In the episode, Leslie (Amy Poehler) debates Bobby Newport (Paul Rudd) and the other city council candidates.

==Plot==
It is the day of the debate and Ben Wyatt has everything organized: Chris, Ann, and Tom are the spin team, but Tom is upset because Ann once again broke up with him and she and Chris have been acting very close. Andy and April agree to hold a viewing party of the debate at their house for Leslie's donors, but Andy forgot to pay the cable bill.

At the debate, Leslie is all ready for her planned talking points, but Bobby Newport's campaign manager Jennifer Barkley is oddly calm. Chris tells Ann that he wants to give their relationship another chance, which Tom witnesses and further upsets him, resulting in him lashing out at reporters. The debate begins and the crowd—and moderators Perd Hapley and Joan Callamezzo—are in favor of Bobby (the debate is sponsored by his father's company Sweetums), with Bobby acting innocent, naive, but good-intentioned with Leslie coming off as a bully due to her attacks against him. Also, fellow candidate and former porn star Brandi Maxxxx agrees with most of Leslie's views, making Leslie seem unexceptional.

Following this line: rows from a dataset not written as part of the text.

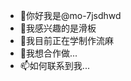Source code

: - 👋你好我是@mo-7jsdhwd
- 👀我感兴趣的是滑板
- 🌱我目前正在学制作流麻
- 💞️我想合作做...
- 📫如何联系到我...

<!---
mo-7jsdhwd/mo-7jsdhwd是一个✨特殊的✨存储库，因为它的'READ ME.md'（此文件）出现在您的GitHub配置文件中。
您可以点击预览链接查看您的更改。
--->
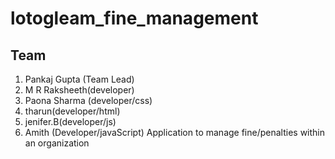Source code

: # lotogleam_fine_management
## Team
  1. Pankaj Gupta (Team Lead)
  2. M R Raksheeth(developer)
  3. Paona Sharma (developer/css)
  4. tharun(developer/html)
  5. jenifer.B(developer/js)
  6. Amith (Developer/javaScript)
Application to manage fine/penalties within an organization
  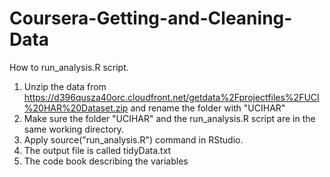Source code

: # Coursera-Getting-and-Cleaning-Data
How to run_analysis.R script.

1. Unzip the data from https://d396qusza40orc.cloudfront.net/getdata%2Fprojectfiles%2FUCI%20HAR%20Dataset.zip and rename the folder with "UCIHAR"
2. Make sure the folder "UCIHAR" and the run_analysis.R script are in the same working directory.
3. Apply source("run_analysis.R") command in RStudio.
4. The output file is called tidyData.txt
5. The code book describing the variables
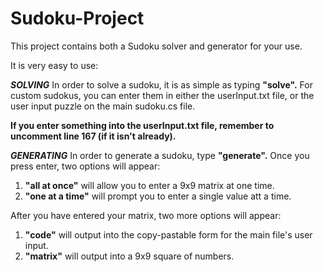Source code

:# Sudoku-Project
This project contains both a Sudoku solver and generator for your use.

It is very easy to use:

<i><b>SOLVING</b></i>
In order to solve a sudoku, it is as simple as typing <b>"solve".</b>
For custom sudokus, you can enter them in either the userInput.txt file, or the user input puzzle on the main sudoku.cs file.

<b>If you enter something into the userInput.txt file, remember to uncomment line 167 (if it isn't already).</b>

<i><b>GENERATING</b></i>
In order to generate a sudoku, type <b>"generate".</b>
Once you press enter, two options will appear:

1) <b>"all at once"</b> will allow you to enter a 9x9 matrix at one time.
2) <b>"one at a time"</b> will prompt you to enter a single value att a time.

After you have entered your matrix, two more options will appear:

1) <b>"code"</b> will output into the copy-pastable form for the main file's user input.
2) <b>"matrix"</b> will output into a 9x9 square of numbers.
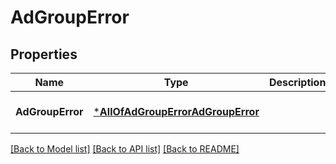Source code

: # AdGroupError

## Properties
Name | Type | Description | Notes
------------ | ------------- | ------------- | -------------
**AdGroupError** | [***AllOfAdGroupErrorAdGroupError**](AllOfAdGroupErrorAdGroupError.md) |  | [optional] [default to null]

[[Back to Model list]](../README.md#documentation-for-models) [[Back to API list]](../README.md#documentation-for-api-endpoints) [[Back to README]](../README.md)

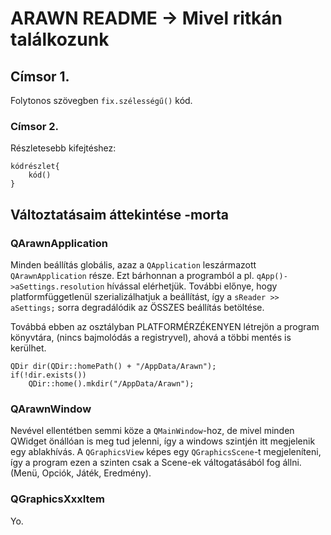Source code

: ARAWN README -> Mivel ritkán találkozunk
========================================

Címsor 1.
---------

Folytonos szövegben `fix.szélességű()` kód.

### Címsor 2.

Részletesebb kifejtéshez:

    kódrészlet{
        kód()
    }

Változtatásaim áttekintése -morta
---------------------------------

### QArawnApplication

Minden beállítás globális, azaz a `QApplication` leszármazott
`QArawnApplication` része. Ezt bárhonnan a programból a pl.
`qApp()->aSettings.resolution` hívással elérhetjük. További előnye, hogy
platformfüggetlenül szerializálhatjuk a beállítást, így a
`sReader >> aSettings;` sorra degradálódik az ÖSSZES beállítás betöltése.

Továbbá ebben az osztályban PLATFORMÉRZÉKENYEN létrejön a program könyvtára,
(nincs bajmolódás a registryvel), ahová a többi mentés is kerülhet.

    QDir dir(QDir::homePath() + "/AppData/Arawn");
    if(!dir.exists())
        QDir::home().mkdir("/AppData/Arawn");

### QArawnWindow

Nevével ellentétben semmi köze a `QMainWindow`-hoz, de mivel minden QWidget
önállóan is meg tud jelenni, így a windows szintjén itt megjelenik egy
ablakhívás. A `QGraphicsView` képes egy `QGraphicsScene`-t megjeleníteni, így
a program ezen a szinten csak a Scene-ek váltogatásából fog állni. (Menü, Opciók, Játék, Eredmény).

### QGraphicsXxxItem

Yo.
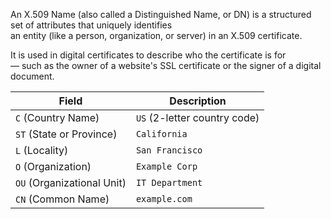 An X.509 Name (also called a Distinguished Name, or DN) is a structured set of attributes that uniquely identifies  
an entity (like a person, organization, or server) in an X.509 certificate.

It is used in digital certificates to describe who the certificate is for  
— such as the owner of a website's SSL certificate or the signer of a digital document.



| Field                      | Description                  |
| -------------------------- | ---------------------------- |
| `C` (Country Name)         | `US` (2-letter country code) |
| `ST` (State or Province)   | `California`                 |
| `L` (Locality)             | `San Francisco`              |
| `O` (Organization)         | `Example Corp`               |
| `OU` (Organizational Unit) | `IT Department`              |
| `CN` (Common Name)         | `example.com`                |

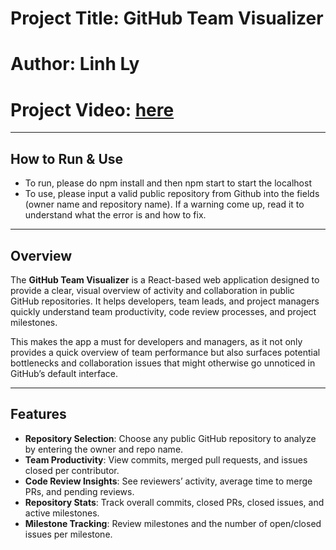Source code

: # Project Title: GitHub Team Visualizer
# Author: Linh Ly
# Project Video: [here](!https://drive.google.com/file/d/1qi_YAL85jVkZVobRS2Lsjmjkp-hByE_r/view?usp=sharing)

---

## How to Run & Use
- To run, please do npm install and then npm start to start the localhost
- To use, please input a valid public repository from Github into the fields (owner name and repository name). If a warning come up, read it to understand what the error is and how to fix.

---

## Overview

The **GitHub Team Visualizer** is a React-based web application designed to provide a clear, visual overview of activity and collaboration in public GitHub repositories. It helps developers, team leads, and project managers quickly understand team productivity, code review processes, and project milestones.  

This makes the app a must for developers and managers, as it not only provides a quick overview of team performance but also surfaces potential bottlenecks and collaboration issues that might otherwise go unnoticed in GitHub’s default interface.

---

## Features

- **Repository Selection**: Choose any public GitHub repository to analyze by entering the owner and repo name.
- **Team Productivity**: View commits, merged pull requests, and issues closed per contributor.
- **Code Review Insights**: See reviewers’ activity, average time to merge PRs, and pending reviews.
- **Repository Stats**: Track overall commits, closed PRs, closed issues, and active milestones.
- **Milestone Tracking**: Review milestones and the number of open/closed issues per milestone.

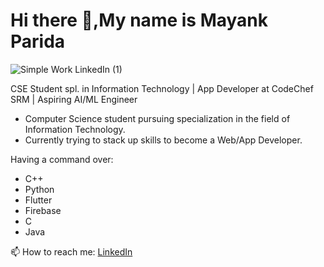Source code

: # Hi there 👋,My name is Mayank Parida

![Simple Work LinkedIn (1)](https://user-images.githubusercontent.com/68542629/88942768-54f67c80-d2a8-11ea-9bfb-acd98a5ecae0.png)


CSE Student spl. in Information Technology | App Developer at CodeChef SRM | Aspiring AI/ML Engineer

* Computer Science student pursuing specialization in the field of Information Technology.
* Currently trying to stack up skills to become a Web/App Developer. 

Having a command over:
* C++
* Python
* Flutter
* Firebase
* C
* Java

📫 How to reach me: [LinkedIn](https://www.linkedin.com/in/mayankparida18/)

Meanwhile, Andy entertains the donors by acting out scenes from his favorite movies while Ron climbs a telephone pole to illegally obtain cable for the house.

Bobby's broad and unoffensive prepared answers continue to generate applause, but Leslie slowly wins more support from the crowd with her knowledge. Jennifer reveals Bobby has a secret weapon: he soon announces that if Leslie is elected, his father will move Sweetums to Mexico, therefore eliminating Pawnee's biggest employer. Bobby wins the full support of the crowd, sending Ben into a panic. Leslie convinces Ben to let her improvise her closing statements, insisting she can win the debate. In her closing remarks—which Ron repairs the cable in time for—Leslie reprimands Bobby for holding Pawnee hostage for votes in a stirring speech that wins over the crowd, the moderators, and even Bobby himself. Although Ann thinks about getting back with Chris, she decides to remain single, which saddens Chris but makes Tom happy, believing he can eventually win her back. Leslie and Ben celebrate victory, and a jubilant Bobby, who is happy that the debate is over, invites them to his lake house for a party.

==Accolades==
For her work on this episode, Amy Poehler was nominated for the Primetime Emmy Award for Outstanding Writing for a Comedy Series.